■ **What is being asked**
From the first line to the last, write out the records exactly, leaving out images.

■ **Saved data entries**
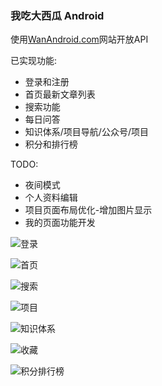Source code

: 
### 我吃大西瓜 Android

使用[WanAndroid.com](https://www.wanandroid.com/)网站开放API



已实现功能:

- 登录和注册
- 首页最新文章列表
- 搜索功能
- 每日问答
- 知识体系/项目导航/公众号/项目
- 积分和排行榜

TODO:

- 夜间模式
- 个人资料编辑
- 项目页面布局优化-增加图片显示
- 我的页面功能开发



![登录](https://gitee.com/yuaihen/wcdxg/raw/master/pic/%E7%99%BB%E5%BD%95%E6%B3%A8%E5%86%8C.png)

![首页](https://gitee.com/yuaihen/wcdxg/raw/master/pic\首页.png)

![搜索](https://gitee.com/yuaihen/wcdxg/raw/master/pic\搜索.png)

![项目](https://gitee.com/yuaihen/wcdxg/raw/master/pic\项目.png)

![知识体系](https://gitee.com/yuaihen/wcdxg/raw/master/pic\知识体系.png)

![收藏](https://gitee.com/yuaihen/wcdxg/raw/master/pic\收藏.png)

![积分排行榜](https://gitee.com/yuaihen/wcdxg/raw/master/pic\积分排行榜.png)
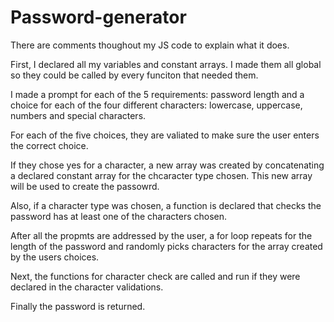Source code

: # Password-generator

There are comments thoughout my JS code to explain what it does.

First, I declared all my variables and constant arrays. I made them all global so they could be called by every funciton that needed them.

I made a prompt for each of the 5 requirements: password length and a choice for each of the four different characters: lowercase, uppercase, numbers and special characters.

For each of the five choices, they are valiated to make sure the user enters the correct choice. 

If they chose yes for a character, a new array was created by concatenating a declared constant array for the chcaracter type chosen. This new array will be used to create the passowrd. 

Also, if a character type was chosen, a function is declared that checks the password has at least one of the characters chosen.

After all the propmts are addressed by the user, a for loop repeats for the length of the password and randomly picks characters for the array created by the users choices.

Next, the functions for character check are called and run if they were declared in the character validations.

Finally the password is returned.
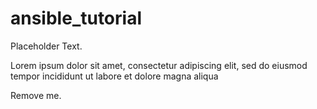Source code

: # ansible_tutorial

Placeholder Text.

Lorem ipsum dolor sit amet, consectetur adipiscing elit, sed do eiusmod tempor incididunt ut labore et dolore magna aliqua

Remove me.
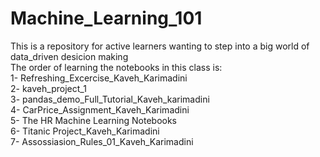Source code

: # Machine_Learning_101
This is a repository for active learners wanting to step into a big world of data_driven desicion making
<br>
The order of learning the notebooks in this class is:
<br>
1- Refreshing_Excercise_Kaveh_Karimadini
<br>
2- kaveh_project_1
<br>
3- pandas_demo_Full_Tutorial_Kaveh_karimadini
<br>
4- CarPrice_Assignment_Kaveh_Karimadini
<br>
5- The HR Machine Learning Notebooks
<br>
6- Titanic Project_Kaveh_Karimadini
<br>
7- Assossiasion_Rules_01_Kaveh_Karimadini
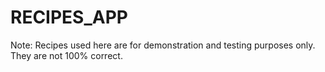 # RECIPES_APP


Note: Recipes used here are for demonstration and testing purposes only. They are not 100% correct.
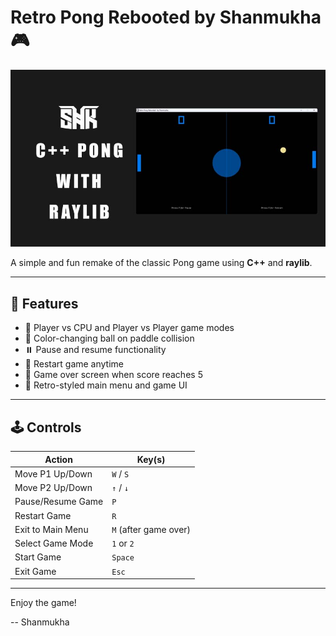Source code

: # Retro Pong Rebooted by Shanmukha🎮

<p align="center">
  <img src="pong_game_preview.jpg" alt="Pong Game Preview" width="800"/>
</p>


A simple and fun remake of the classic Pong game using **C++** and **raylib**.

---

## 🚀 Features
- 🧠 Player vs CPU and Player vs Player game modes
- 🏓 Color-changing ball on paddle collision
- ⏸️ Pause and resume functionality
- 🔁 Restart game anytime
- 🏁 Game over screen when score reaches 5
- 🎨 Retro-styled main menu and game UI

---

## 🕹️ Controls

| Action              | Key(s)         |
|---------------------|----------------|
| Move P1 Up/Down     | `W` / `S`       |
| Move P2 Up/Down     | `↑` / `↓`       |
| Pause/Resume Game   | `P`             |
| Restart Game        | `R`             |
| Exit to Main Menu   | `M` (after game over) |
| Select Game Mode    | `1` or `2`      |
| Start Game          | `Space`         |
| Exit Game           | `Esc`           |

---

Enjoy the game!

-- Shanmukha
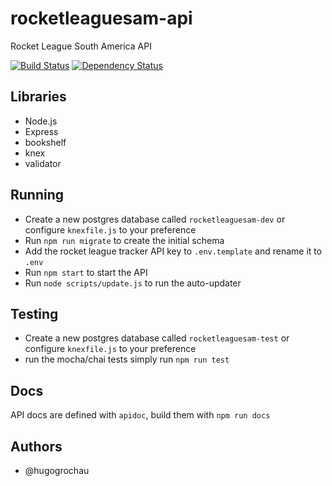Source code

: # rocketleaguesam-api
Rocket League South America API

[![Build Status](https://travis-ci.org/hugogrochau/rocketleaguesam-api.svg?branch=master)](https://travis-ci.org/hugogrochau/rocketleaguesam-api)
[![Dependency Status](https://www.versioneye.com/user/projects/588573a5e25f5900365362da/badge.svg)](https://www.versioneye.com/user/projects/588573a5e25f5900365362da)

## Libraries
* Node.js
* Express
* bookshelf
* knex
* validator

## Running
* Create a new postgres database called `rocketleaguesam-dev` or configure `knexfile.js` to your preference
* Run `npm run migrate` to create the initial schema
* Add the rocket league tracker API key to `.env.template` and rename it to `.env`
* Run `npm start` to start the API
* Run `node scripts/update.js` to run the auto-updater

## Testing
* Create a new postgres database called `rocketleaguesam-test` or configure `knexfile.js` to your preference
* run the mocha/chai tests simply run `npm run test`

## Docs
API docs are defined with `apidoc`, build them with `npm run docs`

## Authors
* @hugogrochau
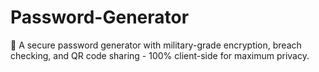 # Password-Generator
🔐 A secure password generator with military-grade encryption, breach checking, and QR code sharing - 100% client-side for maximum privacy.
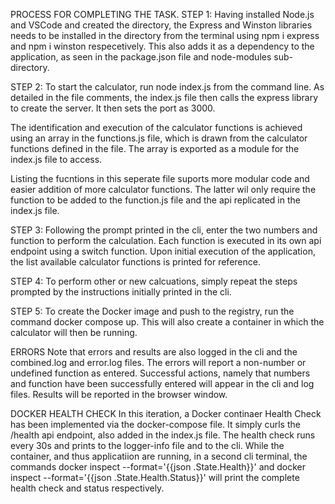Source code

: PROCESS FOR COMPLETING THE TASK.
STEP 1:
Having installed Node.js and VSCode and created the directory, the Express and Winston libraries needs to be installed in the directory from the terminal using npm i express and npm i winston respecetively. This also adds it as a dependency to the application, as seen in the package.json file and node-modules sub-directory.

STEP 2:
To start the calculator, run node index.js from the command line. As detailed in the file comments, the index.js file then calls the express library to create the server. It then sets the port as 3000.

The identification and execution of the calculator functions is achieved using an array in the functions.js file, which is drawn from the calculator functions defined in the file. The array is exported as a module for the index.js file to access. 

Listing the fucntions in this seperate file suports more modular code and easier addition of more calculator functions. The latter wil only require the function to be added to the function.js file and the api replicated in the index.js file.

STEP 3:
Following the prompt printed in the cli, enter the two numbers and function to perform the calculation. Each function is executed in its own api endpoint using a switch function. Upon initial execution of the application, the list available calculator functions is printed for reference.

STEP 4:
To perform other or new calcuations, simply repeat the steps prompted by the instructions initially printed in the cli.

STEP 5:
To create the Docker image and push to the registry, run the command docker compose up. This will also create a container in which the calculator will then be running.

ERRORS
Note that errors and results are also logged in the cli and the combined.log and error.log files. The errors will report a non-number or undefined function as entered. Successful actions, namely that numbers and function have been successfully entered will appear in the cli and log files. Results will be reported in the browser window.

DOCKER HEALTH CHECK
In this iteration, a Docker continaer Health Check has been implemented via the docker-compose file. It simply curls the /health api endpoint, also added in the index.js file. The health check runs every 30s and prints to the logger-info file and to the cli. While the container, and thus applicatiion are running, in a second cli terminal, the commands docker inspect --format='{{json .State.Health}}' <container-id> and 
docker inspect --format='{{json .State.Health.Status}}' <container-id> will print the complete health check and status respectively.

■ **Solved exercise**
Source code

: 
### 我吃大西瓜 Android

使用[WanAndroid.com](https://www.wanandroid.com/)网站开放API



已实现功能:

- 登录和注册
- 首页最新文章列表
- 搜索功能
- 每日问答
- 知识体系/项目导航/公众号/项目
- 积分和排行榜

TODO:

- 夜间模式
- 个人资料编辑
- 项目页面布局优化-增加图片显示
- 我的页面功能开发



![登录](https://gitee.com/yuaihen/wcdxg/raw/master/pic/%E7%99%BB%E5%BD%95%E6%B3%A8%E5%86%8C.png)

![首页](https://gitee.com/yuaihen/wcdxg/raw/master/pic\首页.png)

![搜索](https://gitee.com/yuaihen/wcdxg/raw/master/pic\搜索.png)

![项目](https://gitee.com/yuaihen/wcdxg/raw/master/pic\项目.png)

![知识体系](https://gitee.com/yuaihen/wcdxg/raw/master/pic\知识体系.png)

![收藏](https://gitee.com/yuaihen/wcdxg/raw/master/pic\收藏.png)

![积分排行榜](https://gitee.com/yuaihen/wcdxg/raw/master/pic\积分排行榜.png)
Source code

: # Password-generator

There are comments thoughout my JS code to explain what it does.

First, I declared all my variables and constant arrays. I made them all global so they could be called by every funciton that needed them.

I made a prompt for each of the 5 requirements: password length and a choice for each of the four different characters: lowercase, uppercase, numbers and special characters.

For each of the five choices, they are valiated to make sure the user enters the correct choice. 

If they chose yes for a character, a new array was created by concatenating a declared constant array for the chcaracter type chosen. This new array will be used to create the passowrd. 

Also, if a character type was chosen, a function is declared that checks the password has at least one of the characters chosen.

After all the propmts are addressed by the user, a for loop repeats for the length of the password and randomly picks characters for the array created by the users choices.

Next, the functions for character check are called and run if they were declared in the character validations.

Finally the password is returned.
Source code

: # ansible_tutorial

Placeholder Text.

Lorem ipsum dolor sit amet, consectetur adipiscing elit, sed do eiusmod tempor incididunt ut labore et dolore magna aliqua

Remove me.
Source code

: # Machine_Learning_101
This is a repository for active learners wanting to step into a big world of data_driven desicion making
<br>
The order of learning the notebooks in this class is:
<br>
1- Refreshing_Excercise_Kaveh_Karimadini
<br>
2- kaveh_project_1
<br>
3- pandas_demo_Full_Tutorial_Kaveh_karimadini
<br>
4- CarPrice_Assignment_Kaveh_Karimadini
<br>
5- The HR Machine Learning Notebooks
<br>
6- Titanic Project_Kaveh_Karimadini
<br>
7- Assossiasion_Rules_01_Kaveh_Karimadini
 # RECIPES_APP


Note: Recipes used here are for demonstration and testing purposes only. They are not 100% correct.
Source code

: # Retro Pong Rebooted by Shanmukha🎮

<p align="center">
  <img src="pong_game_preview.jpg" alt="Pong Game Preview" width="800"/>
</p>


A simple and fun remake of the classic Pong game using **C++** and **raylib**.

---

## 🚀 Features
- 🧠 Player vs CPU and Player vs Player game modes
- 🏓 Color-changing ball on paddle collision
- ⏸️ Pause and resume functionality
- 🔁 Restart game anytime
- 🏁 Game over screen when score reaches 5
- 🎨 Retro-styled main menu and game UI

---

## 🕹️ Controls

| Action              | Key(s)         |
|---------------------|----------------|
| Move P1 Up/Down     | `W` / `S`       |
| Move P2 Up/Down     | `↑` / `↓`       |
| Pause/Resume Game   | `P`             |
| Restart Game        | `R`             |
| Exit to Main Menu   | `M` (after game over) |
| Select Game Mode    | `1` or `2`      |
| Start Game          | `Space`         |
| Exit Game           | `Esc`           |

---

Enjoy the game!

-- Shanmukha
Source code

: # rocketleaguesam-api
Rocket League South America API

[![Build Status](https://travis-ci.org/hugogrochau/rocketleaguesam-api.svg?branch=master)](https://travis-ci.org/hugogrochau/rocketleaguesam-api)
[![Dependency Status](https://www.versioneye.com/user/projects/588573a5e25f5900365362da/badge.svg)](https://www.versioneye.com/user/projects/588573a5e25f5900365362da)

## Libraries
* Node.js
* Express
* bookshelf
* knex
* validator

## Running
* Create a new postgres database called `rocketleaguesam-dev` or configure `knexfile.js` to your preference
* Run `npm run migrate` to create the initial schema
* Add the rocket league tracker API key to `.env.template` and rename it to `.env`
* Run `npm start` to start the API
* Run `node scripts/update.js` to run the auto-updater

## Testing
* Create a new postgres database called `rocketleaguesam-test` or configure `knexfile.js` to your preference
* run the mocha/chai tests simply run `npm run test`

## Docs
API docs are defined with `apidoc`, build them with `npm run docs`

## Authors
* @hugogrochau
 # Password-Generator
🔐 A secure password generator with military-grade encryption, breach checking, and QR code sharing - 100% client-side for maximum privacy.
Source code

: PROCESS FOR COMPLETING THE TASK.
STEP 1:
Having installed Node.js and VSCode and created the directory, the Express and Winston libraries needs to be installed in the directory from the terminal using npm i express and npm i winston respecetively. This also adds it as a dependency to the application, as seen in the package.json file and node-modules sub-directory.

STEP 2:
To start the calculator, run node index.js from the command line. As detailed in the file comments, the index.js file then calls the express library to create the server. It then sets the port as 3000.

The identification and execution of the calculator functions is achieved using an array in the functions.js file, which is drawn from the calculator functions defined in the file. The array is exported as a module for the index.js file to access. 

Listing the fucntions in this seperate file suports more modular code and easier addition of more calculator functions. The latter wil only require the function to be added to the function.js file and the api replicated in the index.js file.

STEP 3:
Following the prompt printed in the cli, enter the two numbers and function to perform the calculation. Each function is executed in its own api endpoint using a switch function. Upon initial execution of the application, the list available calculator functions is printed for reference.

STEP 4:
To perform other or new calcuations, simply repeat the steps prompted by the instructions initially printed in the cli.

STEP 5:
To create the Docker image and push to the registry, run the command docker compose up. This will also create a container in which the calculator will then be running.

ERRORS
Note that errors and results are also logged in the cli and the combined.log and error.log files. The errors will report a non-number or undefined function as entered. Successful actions, namely that numbers and function have been successfully entered will appear in the cli and log files. Results will be reported in the browser window.

DOCKER HEALTH CHECK
In this iteration, a Docker continaer Health Check has been implemented via the docker-compose file. It simply curls the /health api endpoint, also added in the index.js file. The health check runs every 30s and prints to the logger-info file and to the cli. While the container, and thus applicatiion are running, in a second cli terminal, the commands docker inspect --format='{{json .State.Health}}' <container-id> and 
docker inspect --format='{{json .State.Health.Status}}' <container-id> will print the complete health check and status respectively.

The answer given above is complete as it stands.